The intense memeability of Barbie isn't new. Ever since on-set pictures of Margot Robbie and Ryan Gosling rollerblading down Venice Beach in dayglow neon hit the internet we've been speeding down a one-way Barbie highway in a pink Corvette. Where it's going, we literally have no idea. As far as we can tell from the Barbie trailer, it looks like we're heading out of the fictional Barbie world into the real world in some kind of candy-floss-hued Don't Worry Darling-esque escape of the facade, but this time the men (or the Kens, plural) are the cut-and-paste shells of vapid perfection rather than the other way around. 

But to be honest, no one really cares what Barbie is about. Even with the trailer, the plot was, like, 18 spots down on the list of things people were focusing on behind Barbie's pointed feet and Michael Cera's uncanny valley interpretation of the discontinued doll Allan. The ‘plot’ is simply just a vehicle for world domination. Barbie World domination, that is, and we're already living through its early days. At this point, the end goal isn't even seeing the film, it's the experience of a Barbie movie existing somewhere in the ether with enough camp and colourful cache every few months to sustain us ad infinitum. By the time July rolls around, we'll have almost forgotten there was actually a single piece of filmmaking to consume as we'll be so subsumed by the Barbie way of life.

It's hard to say why exactly Barbie has enveloped the internet in a thick haze of pink fog. It's probably to do with the fact it's directed by Gerwig, who's trusted to make any dip into the silly world of Barbies and Ken's something well below surface level. Then of course its dollhouse occupants, headed up by Robbie and Gosling (whose comedy chops have been itching to be utilised more) but with Simu Liu, Emma Mackey, Issa Rae, Ncuti Gatwa, Will Ferrell, Michael Cera and, conservatively, 876 other celebrities in plastic jewellery wracking up the cast list, doesn't hurt. There's also just the fact that it's unflinchingly camp. It's gauche and gaudy and on the verge of being so silly it slips into fever dream territory but, most of all, ready to be screencapped down to the millisecond.

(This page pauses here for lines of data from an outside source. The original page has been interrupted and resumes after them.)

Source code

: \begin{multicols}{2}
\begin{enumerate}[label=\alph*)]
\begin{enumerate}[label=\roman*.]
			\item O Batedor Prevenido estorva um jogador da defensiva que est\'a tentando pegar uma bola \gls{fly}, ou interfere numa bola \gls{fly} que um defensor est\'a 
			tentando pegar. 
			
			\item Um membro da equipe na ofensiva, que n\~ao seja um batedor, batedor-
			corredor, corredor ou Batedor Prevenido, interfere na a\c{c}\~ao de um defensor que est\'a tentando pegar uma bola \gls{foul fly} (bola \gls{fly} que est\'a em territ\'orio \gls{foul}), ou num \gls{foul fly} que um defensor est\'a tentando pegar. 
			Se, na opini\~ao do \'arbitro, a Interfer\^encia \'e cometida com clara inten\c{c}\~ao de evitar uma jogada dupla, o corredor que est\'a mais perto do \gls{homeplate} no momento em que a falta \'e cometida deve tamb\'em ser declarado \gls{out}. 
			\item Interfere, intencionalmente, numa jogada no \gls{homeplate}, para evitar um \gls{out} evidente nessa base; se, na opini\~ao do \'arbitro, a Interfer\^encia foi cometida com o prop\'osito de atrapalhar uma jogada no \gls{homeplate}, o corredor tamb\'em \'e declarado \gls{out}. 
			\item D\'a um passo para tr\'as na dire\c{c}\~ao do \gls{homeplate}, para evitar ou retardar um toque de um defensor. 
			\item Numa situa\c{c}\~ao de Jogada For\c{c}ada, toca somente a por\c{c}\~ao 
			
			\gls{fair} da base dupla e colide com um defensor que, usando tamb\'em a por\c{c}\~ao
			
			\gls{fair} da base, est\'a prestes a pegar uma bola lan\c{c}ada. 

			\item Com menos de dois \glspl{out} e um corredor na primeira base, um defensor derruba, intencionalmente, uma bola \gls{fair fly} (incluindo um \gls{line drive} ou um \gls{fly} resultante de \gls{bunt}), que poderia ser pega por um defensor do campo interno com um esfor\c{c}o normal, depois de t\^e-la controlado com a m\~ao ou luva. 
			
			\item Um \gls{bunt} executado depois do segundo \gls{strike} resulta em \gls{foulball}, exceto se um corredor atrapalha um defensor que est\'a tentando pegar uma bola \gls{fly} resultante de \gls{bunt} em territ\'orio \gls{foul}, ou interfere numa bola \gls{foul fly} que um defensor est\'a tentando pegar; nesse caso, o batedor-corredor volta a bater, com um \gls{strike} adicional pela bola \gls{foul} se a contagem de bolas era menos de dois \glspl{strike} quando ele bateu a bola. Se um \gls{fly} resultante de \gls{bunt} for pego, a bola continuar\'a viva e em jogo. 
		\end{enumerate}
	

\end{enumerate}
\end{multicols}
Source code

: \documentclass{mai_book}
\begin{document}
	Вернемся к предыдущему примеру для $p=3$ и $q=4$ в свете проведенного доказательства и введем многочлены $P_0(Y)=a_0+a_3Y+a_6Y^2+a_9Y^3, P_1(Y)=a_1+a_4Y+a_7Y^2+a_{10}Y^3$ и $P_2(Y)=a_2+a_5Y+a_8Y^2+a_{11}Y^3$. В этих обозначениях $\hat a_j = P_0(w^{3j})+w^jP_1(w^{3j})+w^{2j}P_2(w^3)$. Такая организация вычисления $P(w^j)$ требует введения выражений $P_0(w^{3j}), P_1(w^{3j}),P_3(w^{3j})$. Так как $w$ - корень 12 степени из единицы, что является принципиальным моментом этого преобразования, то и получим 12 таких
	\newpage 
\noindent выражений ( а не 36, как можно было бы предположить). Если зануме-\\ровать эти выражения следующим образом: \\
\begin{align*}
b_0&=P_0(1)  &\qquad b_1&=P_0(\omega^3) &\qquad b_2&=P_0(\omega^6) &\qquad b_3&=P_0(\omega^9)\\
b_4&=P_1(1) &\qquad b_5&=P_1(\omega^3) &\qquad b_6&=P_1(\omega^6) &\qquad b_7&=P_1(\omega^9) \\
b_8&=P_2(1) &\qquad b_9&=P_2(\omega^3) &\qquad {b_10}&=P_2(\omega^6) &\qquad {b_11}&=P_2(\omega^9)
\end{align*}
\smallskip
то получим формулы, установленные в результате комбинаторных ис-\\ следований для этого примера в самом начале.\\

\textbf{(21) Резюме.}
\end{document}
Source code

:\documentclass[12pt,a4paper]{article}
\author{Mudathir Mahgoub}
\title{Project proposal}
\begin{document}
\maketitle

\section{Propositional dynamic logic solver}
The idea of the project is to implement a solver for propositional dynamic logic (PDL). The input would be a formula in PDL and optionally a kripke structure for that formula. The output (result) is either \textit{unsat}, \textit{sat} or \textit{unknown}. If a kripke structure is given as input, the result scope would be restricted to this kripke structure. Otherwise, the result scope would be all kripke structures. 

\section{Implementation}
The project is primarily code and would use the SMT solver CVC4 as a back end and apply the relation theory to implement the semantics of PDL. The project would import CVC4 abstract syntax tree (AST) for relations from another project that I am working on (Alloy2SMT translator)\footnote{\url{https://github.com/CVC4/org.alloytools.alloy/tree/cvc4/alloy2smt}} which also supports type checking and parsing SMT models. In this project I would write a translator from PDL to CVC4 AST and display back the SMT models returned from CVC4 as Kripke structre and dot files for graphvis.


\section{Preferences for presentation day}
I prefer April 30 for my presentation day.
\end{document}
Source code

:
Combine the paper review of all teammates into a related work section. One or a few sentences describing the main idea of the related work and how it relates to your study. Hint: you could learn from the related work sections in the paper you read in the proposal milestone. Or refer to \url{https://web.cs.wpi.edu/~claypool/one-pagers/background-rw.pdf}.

To paraphrase, if a film can't be memed out of context for years to come, does it make a sound? 

With the total global domination that Barbie achieved in just one day, who's to say what universe-shattering extra bits they have up their sleeve before its release finally arrives and changes the course of history forever? We're simply powerless to its whims. We fear life in plastic really is fantastic.

Barbie is out in UK cinemas on 21 July 2023.